SOURCE RECORDS
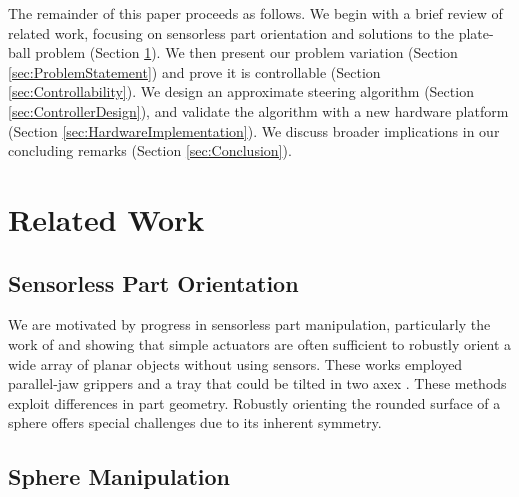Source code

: \documentclass[letter paper, 10pt, conference]{ieeeconf}
\begin{document}
The remainder of this paper proceeds as follows. We begin with a brief review of related work, focusing on sensorless part orientation and solutions to the plate-ball problem (Section \ref{sec:RelatedWork}). We then present our problem variation (Section \ref{sec:ProblemStatement}) and prove it is controllable (Section \ref{sec:Controllability}).  We design an approximate steering algorithm (Section \ref{sec:ControllerDesign}), 
and validate the algorithm with a new hardware platform (Section \ref{sec:HardwareImplementation}).  We discuss broader implications in our concluding remarks (Section \ref{sec:Conclusion}).




\section{Related Work}\label{sec:RelatedWork}

\subsection{Sensorless Part Orientation}
We are motivated by progress in sensorless part manipulation, particularly the work of   \cite{Erdmann1988}  and \cite{Canny1994} showing that simple actuators are often sufficient to robustly orient a wide array of planar objects without using sensors.  These works employed parallel-jaw grippers  \cite{Canny1994} and a tray that could be tilted in two axex  \cite{Erdmann1988}. These methods exploit differences in part geometry. Robustly orienting the rounded surface of a sphere offers special challenges due to its inherent symmetry. 

\subsection{Sphere Manipulation}
\end{document}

WHAT NEEDS TO BE DONE
Check every line of the data above for the string "subsection", and copy those that have it.

EXERCISE OUTPUT
\subsection{Sensorless Part Orientation}
\subsection{Sphere Manipulation}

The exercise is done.